Just like that Rodgers guy, eh???
Last season 15 players drafted after the top 12 made the All-Pro first team. Maybe they're harder to find but there are for sure a lot of talented players available late in the first round.
The 2014 AP All Pro team included 12 offensive players, 12 defensive players, and 3 specialists (place kicker, punter, kick returner) for 27 players in all.
So, if 12 of those guys were top 12 picks, that 44% of the players out 5% of the 224 annual picks (excluding compensatory picks and picks lost to penalties which I'm not going to bother to count).
Some further adjustments are needed.
The only place kicker to be drafted in the top 12 in NFL history was Charlie Gogolak in 1966.
No punter has ever been drafted in the top 12 in NFL history.

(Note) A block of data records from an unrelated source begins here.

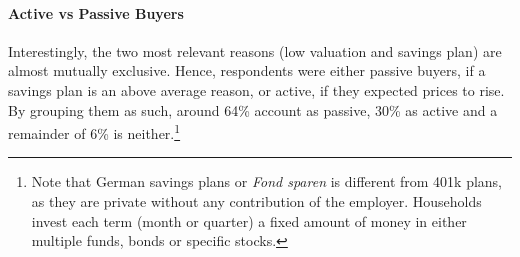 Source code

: \documentclass[ProjectABM]{subfiles}
\begin{document}




\paragraph{Active vs Passive Buyers}
Interestingly, the two most relevant reasons (low valuation and savings plan) are almost mutually exclusive. Hence, respondents were either passive buyers, if a savings plan is an above average reason, or active, if they expected prices to rise. By grouping them as such, around 64\% account as passive, 30\% as active and a remainder of 6\% is neither.\footnote{Note that German savings plans or \textit{Fond sparen} is different from 401k plans, as they are private without any contribution of the employer. Households invest each term (month or quarter) a fixed amount of money in either multiple funds, bonds or specific stocks.}

\end{document}

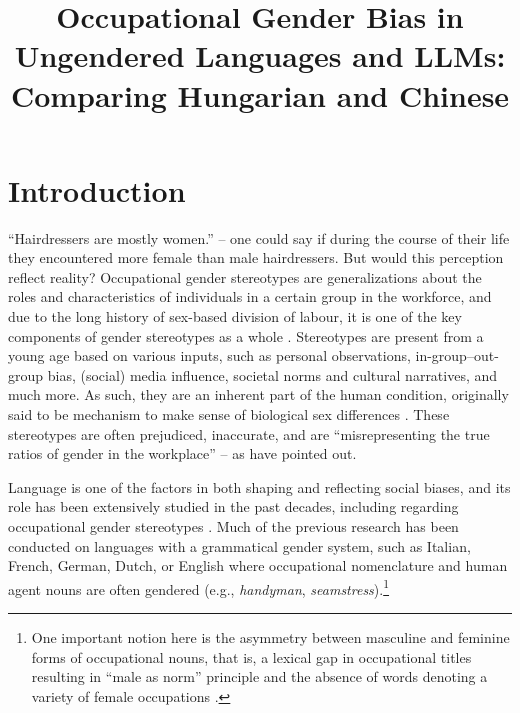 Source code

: \documentclass[10pt, a4paper]{article}
\title{Occupational Gender Bias in Ungendered Languages and LLMs: Comparing Hungarian and Chinese}
\begin{document}
\maketitleabstract

\section{Introduction}

``Hairdressers are mostly women.'' -- one could say if during the course of their life they encountered more female than male hairdressers. But would this perception reflect reality? 
Occupational gender stereotypes are generalizations about the roles and characteristics of individuals in a certain group in the workforce, and due to the long history of sex-based division of labour, it is one of the key components of gender stereotypes as a whole \citep{deaux_1984_structure}. Stereotypes are present from a young age \citep{canessapollard_2022_development} based on various inputs, such as personal observations, in-group--out-group bias, (social) media influence, societal norms and cultural narratives, and much more. As such, they are an inherent part of the human condition, originally said to be mechanism to make sense of biological sex differences \citep{levanon_2016_persistence}. These stereotypes are often prejudiced, inaccurate, and are ``misrepresenting the true ratios of gender in the workplace'' \citep{garnham_2015_true,gygax_2016_what} -- as \citet[][2]{kaukonen_2025_gender} have pointed out.

Language is one of the factors in both shaping and reflecting social biases, and its role has been extensively studied in the past decades, including regarding occupational gender stereotypes \citep[cf.][]{sabatini_1985_occupational,pauwels_1997_handymen,gygax_2008_generically,misersky_2014_norms,lewis_2020_gender,kaukonen_2025_gender}. Much of the previous research has been conducted on languages with a grammatical gender system, such as Italian, French, German, Dutch, or English where occupational nomenclature and human agent nouns are often gendered (e.g., \textit{handyman}, \textit{seamstress}).\footnote{One important notion here is the asymmetry between masculine and feminine forms of occupational nouns, that is, a lexical gap in occupational titles resulting in ``male as norm'' principle and the absence of words denoting a variety of female occupations \citep{baron_1986_grammar,hellinger_1990_kontrastive,sabatini_1985_occupational,yaguello_1978_mots,pauwels_2003_linguistic,lassonde_2013_occupational}.} 

\end{document}
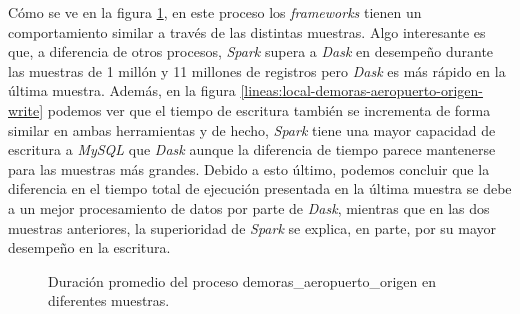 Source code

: Cómo se ve en la figura \ref{lineas:local-demoras-aeropuerto-origen}, en este proceso los \textit{frameworks} tienen un comportamiento similar a través de las distintas muestras. Algo interesante es que, a diferencia de otros procesos, \textit{Spark} supera a \textit{Dask} en desempeño durante las muestras de 1 millón y 11 millones de registros pero \textit{Dask} es más rápido en la última muestra. Además, en la figura \ref{lineas:local-demoras-aeropuerto-origen-write} podemos ver que el tiempo de escritura también se incrementa de forma similar en ambas herramientas y de hecho, \textit{Spark} tiene una mayor capacidad de escritura a \textit{MySQL} que \textit{Dask} aunque la diferencia de tiempo parece mantenerse para las muestras más grandes. Debido a esto último, podemos concluir que la diferencia en el tiempo total de ejecución presentada en la última muestra se debe a un mejor procesamiento de datos por parte de \textit{Dask}, mientras que en las dos muestras anteriores, la superioridad de \textit{Spark} se explica, en parte, por su mayor desempeño en la escritura. 

\begin{figure}
\centering
{}
\caption{Duración promedio del proceso demoras\_aeropuerto\_origen en diferentes muestras.}
\label{lineas:local-demoras-aeropuerto-origen}
\end{figure}

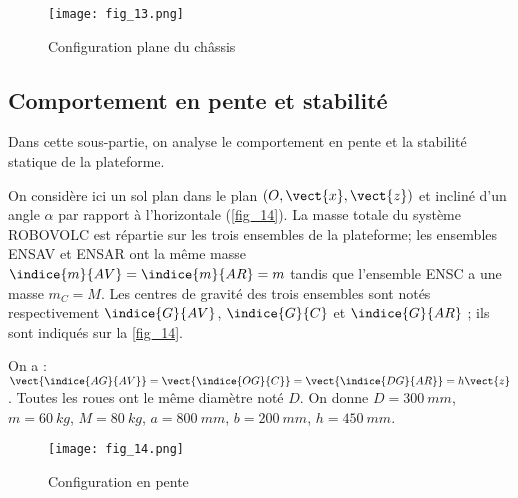 \begin{figure}[H]
\centering
\texttt{[image: fig\_13.png]}
\caption{Configuration plane du châssis\label{fig_13}}
\end{figure}
\fi

\subsection{Comportement en pente et stabilité}
\begin{obj}
Dans cette sous-partie, on analyse le comportement en pente et la stabilité statique de la
plateforme.
\end{obj}


\ifprof
\else

On considère ici un sol plan dans le plan $\left(O,\vect{x},\vect{z}\right)$ et incliné d'un angle $\alpha$ par rapport à
l'horizontale (\autoref{fig_14}). La masse totale du système ROBOVOLC est répartie sur les trois
ensembles de la plateforme; les ensembles ENSAV et ENSAR ont la même masse
$\indice{m}{AV}=\indice{m}{AR}=m$ tandis que l'ensemble ENSC a une masse $m_C=M$. Les centres de gravité des
trois ensembles sont notés respectivement $\indice{G}{AV}$, $\indice{G}{C}$ et $\indice{G}{AR}$ ; ils sont indiqués sur la \autoref{fig_14}.

On a : $\vect{\indice{AG}{AV}}=\vect{\indice{OG}{C}}=\vect{\indice{DG}{AR}}=h\vect{z}$. 
Toutes les roues ont le même diamètre noté $D$.
On donne $D =\SI{300}{mm}$, $m =\SI{60}{kg}$, $M =\SI{80}{kg}$, $a =\SI{800}{mm}$, $b =\SI{200}{mm}$, $h =\SI{450}{mm}$.


\begin{figure}[H]
\centering
\texttt{[image: fig\_14.png]}
\caption{Configuration en pente \label{fig_14}}
\end{figure}
\fi

\ifprof
\begin{corrige}
\end{corrige}
\else
\fi

\ifprof
\begin{corrige}
\end{corrige}
\else
\fi


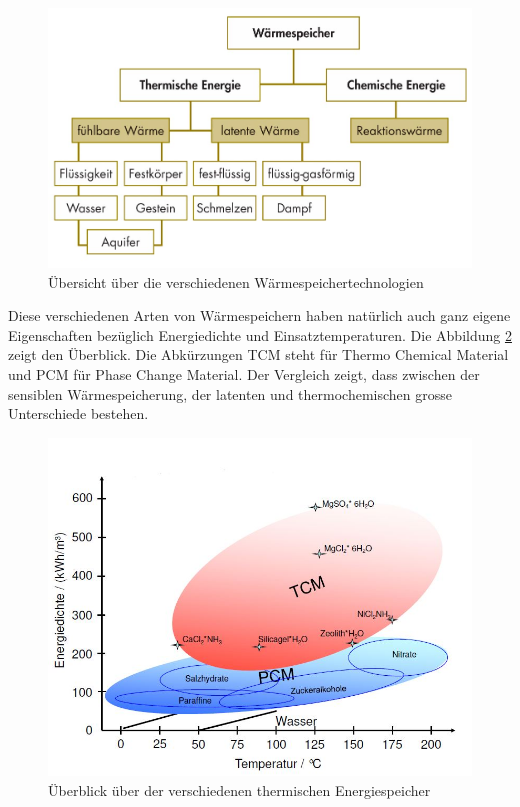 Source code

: \documentclass[11pt,a4paper]{scrartcl}
\begin{document}
\begin{figure}[h]
\begin{center}
\includegraphics[scale=0.3]{images/speicher.jpg}
\caption{Übersicht über die verschiedenen Wärmespeichertechnologien
\cite{BINE1}}
\label{fig:Wärmespeicher}
\end{center}
\end{figure}


Diese verschiedenen Arten von Wärmespeichern haben natürlich auch ganz eigene
Eigenschaften bezüglich Energiedichte und Einsatztemperaturen. Die Abbildung
\ref{fig:temperaturenergiedichte} zeigt den Überblick. Die Abkürzungen TCM steht
für Thermo Chemical Material und PCM für Phase Change Material. Der
Vergleich zeigt, dass zwischen der sensiblen Wärmespeicherung, der latenten
und thermochemischen grosse Unterschiede bestehen.

\begin{figure}[h]
\begin{center}
\includegraphics[scale=0.4]{images/temperaturenergiedichte.jpg}
\caption{Überblick über der verschiedenen thermischen Energiespeicher
\cite{zaebayern}}
\label{fig:temperaturenergiedichte}
\end{center}
\end{figure}
\end{document}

No fullback or center has been drafted in the top 12 over the last 10 years, which is as far back as I looked for those positions.
Only 2 OGs have been drafted in the top 12 over the last 10 years: Warmack and Cooper in 2011.
Only 6 RBs have been drafted in the top 12 over the last 10 years: Richardson, Spiller, Matthews, Moreno, McFadden and Lynch. Among those, only Richardson, Spiller and Matthews were in the last 6 drafts, and only Richardson in the last 5, with RB shelf lives being notoriously short.
I did not consider kick returners since it conceivable a top 12 pick would make All Pro as a side job, such as Pat Peterson in 2011.
So, of the 27 positions, PK, P, FB and C need to be thrown out because there were no top 12 picks at those positions over the last 10 years. Expecting a top 12 pick at OG or RB would be a big stretch given how few there have been. It should be no surprise that none of the 2014 All Pros at those positions were top 12 picks.
That leaves 21 positions where the top 12 picks are highly concentrated, or at least not very thinly concentrated. On that basis 57% of last season's All Pros came out of the top 5% of the picks.
That 43% would come out of the other 95% of the picks should not be surprising, but clearly when looking at any one pick, the likelihood one way or the other is highly skewed.